Ah, dear readers, it doesn’t end there! The next day, I got an e-mail from her saying that she had a very nice time and she really liked me, but she was very put out by the fact that I didn’t take her up on her invitation to come upstairs. Would I like to come over tonight? I politely wrote back (after a few hours’ delay to give me some breathing room) that I had plans to go to dinner and then shoot some pool with a friend, we hadn’t seen each other in a while and I’d had these plans for a while (which was the truth). She wrote back much later that night another disappointment-laced e-mail which I received in the morning, containing another invitation to her place for the following night. Sorry, I wrote back, that was Friday night and I had plans to go out into the city with friends (not entirely true, the plans were tentative but there were definitely options for me rather than sitting at home writing her e-mails saying I wasn’t coming over). She wasn’t getting the hint though—she wrote another e-mail telling me that I was offending her Southern hospitality (she grew up in Florida) and that she’d be very upset if I didn’t come over to her place sometime over the weekend.

At this point, I’d had enough. I’d told one or two of my friends about this girl and forwarded them the e-mails I’d received, they were laughing so hard at my continued misfortune in the dating world that they suggested I let them respond to this final missive from her. After all that, I probably should’ve, but I didn’t. I wrote back a final note, saying that it was very nice to have met her, but I just didn’t think things would work out between us. I wished her luck in her quest for her Man (she had made references to her quest several times during the course of our dinner, and I swore I could hear the “m” in “man” capitalized when she said it) but said that I didn’t think I was the one for her.

You’d think that would be the end of it, wouldn’t you? You’d think that in a sane universe, that would’ve been all. But, of course, this isn’t a sane universe and she was decidedly insane. It was rather late in the evening one night during the following week when I was bored and logged onto JDate. They have a chat room, so I figured I’d pop in and check to see if there was anyone interesting talking online. Guess who was there? Guess who, as soon as she saw that I had logged into the chat room, began telling everyone what a bastard I was because I had “stood her up” and then began publicly bashing me? Yes, it was Knife Girl! At this point, there was nothing else I could do but ignore her.

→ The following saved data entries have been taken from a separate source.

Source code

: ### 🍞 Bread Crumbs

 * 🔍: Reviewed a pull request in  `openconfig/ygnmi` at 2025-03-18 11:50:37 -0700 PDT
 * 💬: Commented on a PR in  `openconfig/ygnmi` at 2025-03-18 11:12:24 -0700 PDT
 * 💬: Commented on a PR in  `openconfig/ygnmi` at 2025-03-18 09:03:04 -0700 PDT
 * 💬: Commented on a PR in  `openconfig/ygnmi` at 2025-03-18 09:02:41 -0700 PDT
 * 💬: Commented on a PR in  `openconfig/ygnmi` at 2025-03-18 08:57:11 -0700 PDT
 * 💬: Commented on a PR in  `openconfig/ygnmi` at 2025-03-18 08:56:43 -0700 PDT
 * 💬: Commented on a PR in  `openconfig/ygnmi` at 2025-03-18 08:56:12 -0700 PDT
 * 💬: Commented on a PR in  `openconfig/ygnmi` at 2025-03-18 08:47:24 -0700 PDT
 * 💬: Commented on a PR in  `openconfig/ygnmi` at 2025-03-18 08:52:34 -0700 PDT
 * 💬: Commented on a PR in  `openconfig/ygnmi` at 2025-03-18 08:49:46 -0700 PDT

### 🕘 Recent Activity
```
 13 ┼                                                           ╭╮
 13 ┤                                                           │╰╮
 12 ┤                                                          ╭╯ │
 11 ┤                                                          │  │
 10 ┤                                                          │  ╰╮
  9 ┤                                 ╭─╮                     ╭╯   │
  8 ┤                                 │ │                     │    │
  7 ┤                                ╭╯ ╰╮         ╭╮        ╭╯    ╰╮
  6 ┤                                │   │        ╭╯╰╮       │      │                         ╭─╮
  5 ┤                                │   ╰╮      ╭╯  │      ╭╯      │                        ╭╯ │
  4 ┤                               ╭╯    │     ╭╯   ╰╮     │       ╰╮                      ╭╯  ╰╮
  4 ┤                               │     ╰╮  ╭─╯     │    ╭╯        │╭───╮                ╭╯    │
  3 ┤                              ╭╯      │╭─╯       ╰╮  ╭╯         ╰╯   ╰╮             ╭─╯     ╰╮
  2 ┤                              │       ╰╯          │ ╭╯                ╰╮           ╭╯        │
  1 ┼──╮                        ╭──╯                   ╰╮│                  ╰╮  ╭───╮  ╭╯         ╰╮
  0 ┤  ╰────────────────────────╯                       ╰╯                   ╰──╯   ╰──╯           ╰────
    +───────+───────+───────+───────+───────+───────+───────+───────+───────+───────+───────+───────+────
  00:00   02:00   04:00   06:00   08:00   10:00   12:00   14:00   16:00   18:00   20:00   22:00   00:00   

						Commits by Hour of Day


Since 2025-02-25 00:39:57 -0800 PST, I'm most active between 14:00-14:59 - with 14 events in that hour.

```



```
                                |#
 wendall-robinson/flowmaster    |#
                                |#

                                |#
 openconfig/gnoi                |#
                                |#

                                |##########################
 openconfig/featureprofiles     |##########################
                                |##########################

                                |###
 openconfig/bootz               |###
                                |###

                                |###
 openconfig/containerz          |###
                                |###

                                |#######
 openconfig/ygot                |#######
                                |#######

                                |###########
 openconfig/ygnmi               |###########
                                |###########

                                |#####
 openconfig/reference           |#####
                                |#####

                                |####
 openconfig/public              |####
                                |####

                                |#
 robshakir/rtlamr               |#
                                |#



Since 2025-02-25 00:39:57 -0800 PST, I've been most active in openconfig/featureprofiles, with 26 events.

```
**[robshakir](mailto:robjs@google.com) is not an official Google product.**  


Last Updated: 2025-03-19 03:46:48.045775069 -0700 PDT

She finally went away. But months later, I was reading the Improper Bostonian, a bi-weekly magazine that comes out for hip Bostonites, and got to their section in the back where people can place anonymous messages—most of which consist of “after a year, I’m still in love with you” or “you fucking bastard, I can’t believe I slept with you” or “I saw you on the T, you were wearing this and I caught your eye and wished I’d gotten your number.” One of the messages caught my eye. It was pretty vehement, talking to a girl and saying how psycho she was, how she could go live with her single freakish Mom down South, how she needed serious therapy to get over her abuse issues and how this guy wished she’d just get out of his life already. To this day, I’m thoroughly convinced that he had also met my Date From Hell.